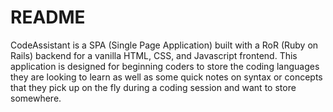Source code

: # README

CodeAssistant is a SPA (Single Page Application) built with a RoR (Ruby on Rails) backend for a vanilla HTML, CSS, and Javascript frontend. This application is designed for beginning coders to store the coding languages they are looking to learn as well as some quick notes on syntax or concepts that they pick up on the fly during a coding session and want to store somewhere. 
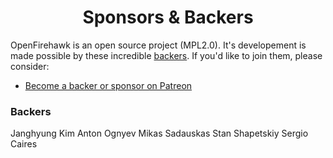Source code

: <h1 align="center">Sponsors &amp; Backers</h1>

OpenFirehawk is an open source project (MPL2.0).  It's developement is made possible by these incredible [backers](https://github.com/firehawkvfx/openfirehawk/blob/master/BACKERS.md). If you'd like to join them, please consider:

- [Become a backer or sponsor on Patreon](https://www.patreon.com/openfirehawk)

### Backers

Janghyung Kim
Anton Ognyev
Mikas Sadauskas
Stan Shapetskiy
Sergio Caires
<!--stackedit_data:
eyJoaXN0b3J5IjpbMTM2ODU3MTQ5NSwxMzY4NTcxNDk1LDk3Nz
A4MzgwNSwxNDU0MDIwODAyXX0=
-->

- - - - -

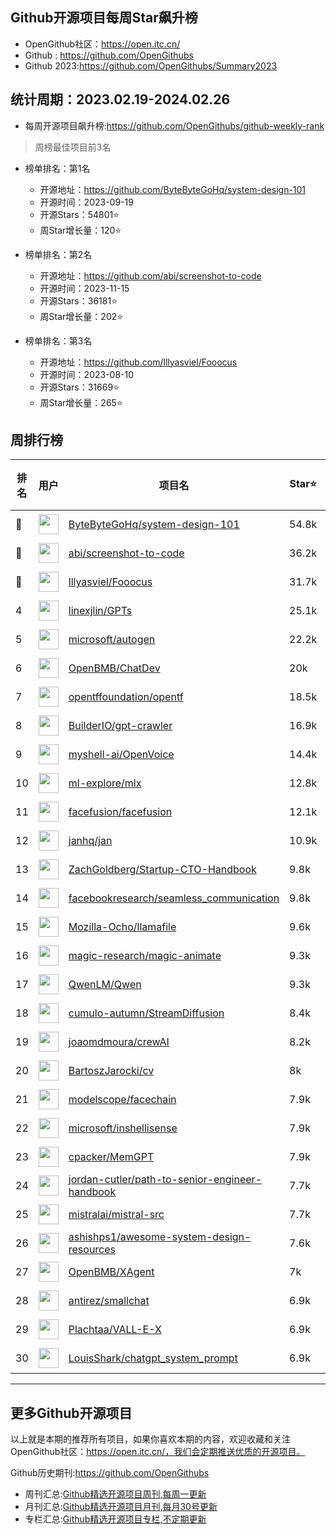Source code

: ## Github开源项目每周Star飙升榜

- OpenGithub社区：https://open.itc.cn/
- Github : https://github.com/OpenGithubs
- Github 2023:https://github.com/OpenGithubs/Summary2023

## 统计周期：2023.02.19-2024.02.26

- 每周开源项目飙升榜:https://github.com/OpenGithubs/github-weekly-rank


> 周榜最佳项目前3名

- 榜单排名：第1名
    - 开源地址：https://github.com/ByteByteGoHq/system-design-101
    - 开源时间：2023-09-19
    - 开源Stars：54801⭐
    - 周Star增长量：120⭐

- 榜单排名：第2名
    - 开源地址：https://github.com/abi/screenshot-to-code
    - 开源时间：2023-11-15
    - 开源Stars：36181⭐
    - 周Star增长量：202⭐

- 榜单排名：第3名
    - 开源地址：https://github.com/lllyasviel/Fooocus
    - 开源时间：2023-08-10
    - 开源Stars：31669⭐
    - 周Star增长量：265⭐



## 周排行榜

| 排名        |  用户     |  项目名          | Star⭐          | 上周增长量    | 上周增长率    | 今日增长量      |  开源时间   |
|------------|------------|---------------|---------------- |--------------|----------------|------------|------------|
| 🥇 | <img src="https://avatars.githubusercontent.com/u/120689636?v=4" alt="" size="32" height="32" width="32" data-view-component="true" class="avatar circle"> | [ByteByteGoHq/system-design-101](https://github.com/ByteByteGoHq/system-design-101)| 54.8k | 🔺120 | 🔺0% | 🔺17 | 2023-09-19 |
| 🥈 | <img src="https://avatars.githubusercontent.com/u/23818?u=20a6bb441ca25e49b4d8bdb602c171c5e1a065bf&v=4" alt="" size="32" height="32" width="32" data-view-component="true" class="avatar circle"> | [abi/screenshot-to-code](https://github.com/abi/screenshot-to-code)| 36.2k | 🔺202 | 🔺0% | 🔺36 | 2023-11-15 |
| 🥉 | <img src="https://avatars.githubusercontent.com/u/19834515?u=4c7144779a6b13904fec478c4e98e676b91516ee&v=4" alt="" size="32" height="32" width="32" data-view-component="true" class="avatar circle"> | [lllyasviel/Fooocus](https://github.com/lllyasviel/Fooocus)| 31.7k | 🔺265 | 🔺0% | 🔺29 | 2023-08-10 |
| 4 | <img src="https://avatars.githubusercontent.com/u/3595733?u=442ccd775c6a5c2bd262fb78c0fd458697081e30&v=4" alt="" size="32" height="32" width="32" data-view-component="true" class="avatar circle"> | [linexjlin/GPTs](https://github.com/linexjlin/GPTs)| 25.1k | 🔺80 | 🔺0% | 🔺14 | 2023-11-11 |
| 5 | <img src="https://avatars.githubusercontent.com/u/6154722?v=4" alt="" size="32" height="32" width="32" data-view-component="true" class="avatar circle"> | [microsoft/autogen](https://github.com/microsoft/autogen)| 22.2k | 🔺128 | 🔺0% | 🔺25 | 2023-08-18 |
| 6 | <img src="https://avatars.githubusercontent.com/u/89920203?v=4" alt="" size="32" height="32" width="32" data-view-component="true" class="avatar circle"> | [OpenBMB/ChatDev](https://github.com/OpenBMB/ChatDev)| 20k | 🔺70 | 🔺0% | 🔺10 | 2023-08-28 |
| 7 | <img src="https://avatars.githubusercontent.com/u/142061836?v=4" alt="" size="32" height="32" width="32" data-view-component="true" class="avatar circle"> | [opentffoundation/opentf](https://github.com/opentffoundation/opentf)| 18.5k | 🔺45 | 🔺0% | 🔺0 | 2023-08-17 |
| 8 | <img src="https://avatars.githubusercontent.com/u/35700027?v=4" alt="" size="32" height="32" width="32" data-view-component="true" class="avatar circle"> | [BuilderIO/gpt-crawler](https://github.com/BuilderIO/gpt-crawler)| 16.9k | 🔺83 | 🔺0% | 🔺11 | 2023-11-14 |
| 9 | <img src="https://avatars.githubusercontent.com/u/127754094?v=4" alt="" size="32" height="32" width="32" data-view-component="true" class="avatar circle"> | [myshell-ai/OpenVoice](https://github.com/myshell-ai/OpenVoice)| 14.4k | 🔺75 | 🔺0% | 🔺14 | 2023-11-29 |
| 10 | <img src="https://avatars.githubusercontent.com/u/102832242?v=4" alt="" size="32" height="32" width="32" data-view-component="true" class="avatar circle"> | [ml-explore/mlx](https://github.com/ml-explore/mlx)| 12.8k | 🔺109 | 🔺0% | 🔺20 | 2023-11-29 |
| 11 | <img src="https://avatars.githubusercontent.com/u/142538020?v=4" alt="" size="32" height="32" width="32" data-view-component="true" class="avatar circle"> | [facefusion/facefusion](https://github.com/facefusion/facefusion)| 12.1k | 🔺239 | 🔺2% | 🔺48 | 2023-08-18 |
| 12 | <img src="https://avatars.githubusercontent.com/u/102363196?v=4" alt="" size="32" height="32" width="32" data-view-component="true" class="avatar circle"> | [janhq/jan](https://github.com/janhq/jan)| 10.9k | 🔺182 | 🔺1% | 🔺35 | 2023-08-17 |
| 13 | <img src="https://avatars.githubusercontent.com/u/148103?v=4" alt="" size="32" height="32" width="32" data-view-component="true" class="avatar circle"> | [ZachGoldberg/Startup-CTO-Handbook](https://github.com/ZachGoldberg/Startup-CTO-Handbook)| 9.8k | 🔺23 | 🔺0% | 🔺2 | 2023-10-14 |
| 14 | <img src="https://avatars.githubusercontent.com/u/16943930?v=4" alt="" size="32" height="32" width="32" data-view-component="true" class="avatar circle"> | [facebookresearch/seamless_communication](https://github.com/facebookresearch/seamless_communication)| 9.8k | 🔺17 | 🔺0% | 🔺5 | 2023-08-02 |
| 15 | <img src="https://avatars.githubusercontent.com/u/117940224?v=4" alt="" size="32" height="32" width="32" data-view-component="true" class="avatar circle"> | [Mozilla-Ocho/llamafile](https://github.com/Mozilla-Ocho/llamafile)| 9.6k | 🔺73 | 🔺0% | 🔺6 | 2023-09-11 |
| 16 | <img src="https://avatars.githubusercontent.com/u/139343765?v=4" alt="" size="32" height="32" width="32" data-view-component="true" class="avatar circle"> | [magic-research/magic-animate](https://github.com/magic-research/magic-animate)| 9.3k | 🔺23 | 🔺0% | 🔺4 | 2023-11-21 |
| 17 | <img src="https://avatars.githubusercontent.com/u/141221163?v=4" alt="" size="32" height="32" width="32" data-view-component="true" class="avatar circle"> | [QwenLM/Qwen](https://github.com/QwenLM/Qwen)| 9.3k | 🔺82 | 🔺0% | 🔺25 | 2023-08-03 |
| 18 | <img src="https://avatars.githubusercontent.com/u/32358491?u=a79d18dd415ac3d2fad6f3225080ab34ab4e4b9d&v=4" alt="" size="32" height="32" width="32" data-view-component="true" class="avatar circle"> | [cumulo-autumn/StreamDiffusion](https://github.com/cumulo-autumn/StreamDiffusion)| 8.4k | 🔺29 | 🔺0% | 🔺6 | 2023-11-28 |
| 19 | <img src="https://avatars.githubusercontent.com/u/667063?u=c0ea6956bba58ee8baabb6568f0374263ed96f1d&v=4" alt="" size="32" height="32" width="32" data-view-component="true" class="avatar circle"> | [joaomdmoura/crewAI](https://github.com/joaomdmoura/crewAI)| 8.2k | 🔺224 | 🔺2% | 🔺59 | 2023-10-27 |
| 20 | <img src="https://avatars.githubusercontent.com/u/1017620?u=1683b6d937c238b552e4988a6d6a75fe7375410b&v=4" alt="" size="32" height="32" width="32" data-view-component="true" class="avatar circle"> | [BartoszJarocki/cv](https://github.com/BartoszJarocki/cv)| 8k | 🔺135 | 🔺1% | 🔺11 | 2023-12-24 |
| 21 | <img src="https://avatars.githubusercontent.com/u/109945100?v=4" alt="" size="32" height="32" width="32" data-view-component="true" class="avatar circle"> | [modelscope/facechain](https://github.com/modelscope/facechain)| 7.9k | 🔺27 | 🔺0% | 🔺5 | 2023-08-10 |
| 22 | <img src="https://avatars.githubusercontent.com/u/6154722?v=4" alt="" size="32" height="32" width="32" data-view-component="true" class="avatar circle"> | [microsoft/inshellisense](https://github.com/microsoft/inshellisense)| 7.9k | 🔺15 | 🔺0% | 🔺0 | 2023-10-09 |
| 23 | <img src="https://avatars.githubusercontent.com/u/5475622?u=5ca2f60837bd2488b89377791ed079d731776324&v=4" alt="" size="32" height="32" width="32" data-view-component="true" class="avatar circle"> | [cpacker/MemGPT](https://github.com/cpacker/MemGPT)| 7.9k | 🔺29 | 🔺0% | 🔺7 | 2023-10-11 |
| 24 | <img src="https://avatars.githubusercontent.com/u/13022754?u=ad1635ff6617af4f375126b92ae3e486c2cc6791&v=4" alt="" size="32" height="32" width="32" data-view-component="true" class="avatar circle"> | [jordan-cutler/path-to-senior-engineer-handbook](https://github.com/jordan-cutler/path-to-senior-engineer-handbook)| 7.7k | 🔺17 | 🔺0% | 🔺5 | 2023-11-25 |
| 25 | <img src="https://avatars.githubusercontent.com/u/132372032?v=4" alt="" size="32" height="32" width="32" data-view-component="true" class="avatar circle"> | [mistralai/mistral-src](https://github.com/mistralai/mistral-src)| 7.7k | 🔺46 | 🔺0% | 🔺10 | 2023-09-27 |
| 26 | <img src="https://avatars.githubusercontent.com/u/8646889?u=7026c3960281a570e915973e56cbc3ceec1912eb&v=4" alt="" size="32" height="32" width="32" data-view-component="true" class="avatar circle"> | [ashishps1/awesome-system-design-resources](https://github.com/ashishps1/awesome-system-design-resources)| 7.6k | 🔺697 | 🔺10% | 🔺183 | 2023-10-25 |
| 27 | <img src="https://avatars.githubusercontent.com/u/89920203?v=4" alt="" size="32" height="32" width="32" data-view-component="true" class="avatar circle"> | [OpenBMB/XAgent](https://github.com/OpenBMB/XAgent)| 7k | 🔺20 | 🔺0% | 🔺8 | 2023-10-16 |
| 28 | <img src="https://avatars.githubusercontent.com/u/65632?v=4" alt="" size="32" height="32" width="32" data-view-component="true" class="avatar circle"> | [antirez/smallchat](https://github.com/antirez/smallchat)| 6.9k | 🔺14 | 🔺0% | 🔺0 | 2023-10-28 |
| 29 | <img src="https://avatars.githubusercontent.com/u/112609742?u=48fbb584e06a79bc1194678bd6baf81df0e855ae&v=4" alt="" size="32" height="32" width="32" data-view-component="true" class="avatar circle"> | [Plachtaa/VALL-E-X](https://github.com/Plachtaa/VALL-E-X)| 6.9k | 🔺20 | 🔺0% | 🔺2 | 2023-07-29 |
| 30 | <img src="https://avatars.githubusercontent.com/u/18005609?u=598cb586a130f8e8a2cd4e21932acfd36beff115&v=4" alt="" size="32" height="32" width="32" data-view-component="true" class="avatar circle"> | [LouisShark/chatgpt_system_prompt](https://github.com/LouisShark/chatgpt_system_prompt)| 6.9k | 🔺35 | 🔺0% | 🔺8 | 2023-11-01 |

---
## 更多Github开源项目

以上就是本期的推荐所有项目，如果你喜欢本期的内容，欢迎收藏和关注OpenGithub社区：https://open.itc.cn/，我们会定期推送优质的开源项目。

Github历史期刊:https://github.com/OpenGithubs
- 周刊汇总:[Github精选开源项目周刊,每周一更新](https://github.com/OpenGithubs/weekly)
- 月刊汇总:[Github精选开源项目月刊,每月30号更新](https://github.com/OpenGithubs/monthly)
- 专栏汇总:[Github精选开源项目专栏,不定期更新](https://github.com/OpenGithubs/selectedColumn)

- - - - -

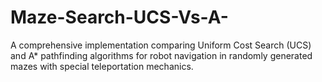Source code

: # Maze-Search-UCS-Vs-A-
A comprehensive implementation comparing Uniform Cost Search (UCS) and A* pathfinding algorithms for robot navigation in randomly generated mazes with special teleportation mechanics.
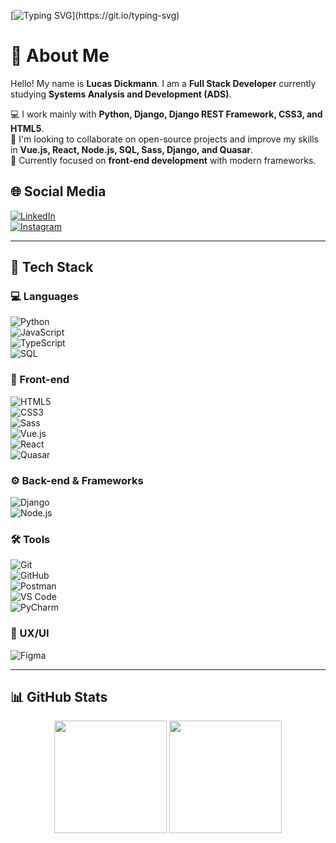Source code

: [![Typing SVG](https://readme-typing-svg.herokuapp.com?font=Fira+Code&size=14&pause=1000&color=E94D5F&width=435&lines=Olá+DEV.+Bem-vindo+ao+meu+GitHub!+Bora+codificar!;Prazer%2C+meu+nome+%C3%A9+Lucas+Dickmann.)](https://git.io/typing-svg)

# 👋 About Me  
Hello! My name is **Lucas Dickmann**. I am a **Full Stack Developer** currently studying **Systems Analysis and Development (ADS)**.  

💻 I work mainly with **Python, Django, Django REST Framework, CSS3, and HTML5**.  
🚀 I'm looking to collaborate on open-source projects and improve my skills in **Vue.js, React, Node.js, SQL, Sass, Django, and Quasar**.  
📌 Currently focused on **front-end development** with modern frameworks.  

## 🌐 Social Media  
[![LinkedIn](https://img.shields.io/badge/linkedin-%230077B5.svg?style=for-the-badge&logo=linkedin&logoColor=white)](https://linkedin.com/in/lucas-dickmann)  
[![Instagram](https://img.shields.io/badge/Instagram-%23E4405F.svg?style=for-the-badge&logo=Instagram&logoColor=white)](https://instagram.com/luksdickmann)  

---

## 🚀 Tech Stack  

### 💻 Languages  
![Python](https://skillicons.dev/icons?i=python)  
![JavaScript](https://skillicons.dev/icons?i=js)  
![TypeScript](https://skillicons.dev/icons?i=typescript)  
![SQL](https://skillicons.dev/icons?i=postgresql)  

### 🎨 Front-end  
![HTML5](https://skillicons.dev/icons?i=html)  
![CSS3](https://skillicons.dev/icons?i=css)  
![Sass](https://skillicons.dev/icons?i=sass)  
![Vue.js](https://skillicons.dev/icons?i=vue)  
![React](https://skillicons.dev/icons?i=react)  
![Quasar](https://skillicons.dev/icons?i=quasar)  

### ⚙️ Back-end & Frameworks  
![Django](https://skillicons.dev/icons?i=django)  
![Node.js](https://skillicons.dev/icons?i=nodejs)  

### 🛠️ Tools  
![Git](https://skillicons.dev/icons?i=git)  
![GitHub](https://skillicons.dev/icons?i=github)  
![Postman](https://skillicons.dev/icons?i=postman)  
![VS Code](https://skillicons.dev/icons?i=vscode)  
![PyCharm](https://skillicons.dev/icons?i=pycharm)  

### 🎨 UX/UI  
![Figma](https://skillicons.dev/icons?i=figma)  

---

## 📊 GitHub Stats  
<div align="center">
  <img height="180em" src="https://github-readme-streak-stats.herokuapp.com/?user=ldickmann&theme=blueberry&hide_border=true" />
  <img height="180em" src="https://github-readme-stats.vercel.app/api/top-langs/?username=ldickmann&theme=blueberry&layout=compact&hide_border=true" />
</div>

- - - - -

## What you need to do
Lines from the entries that contain the string "center" must be found and copied.

## Task result
: <h1 align="center">Sponsors &amp; Backers</h1>
<div align="center">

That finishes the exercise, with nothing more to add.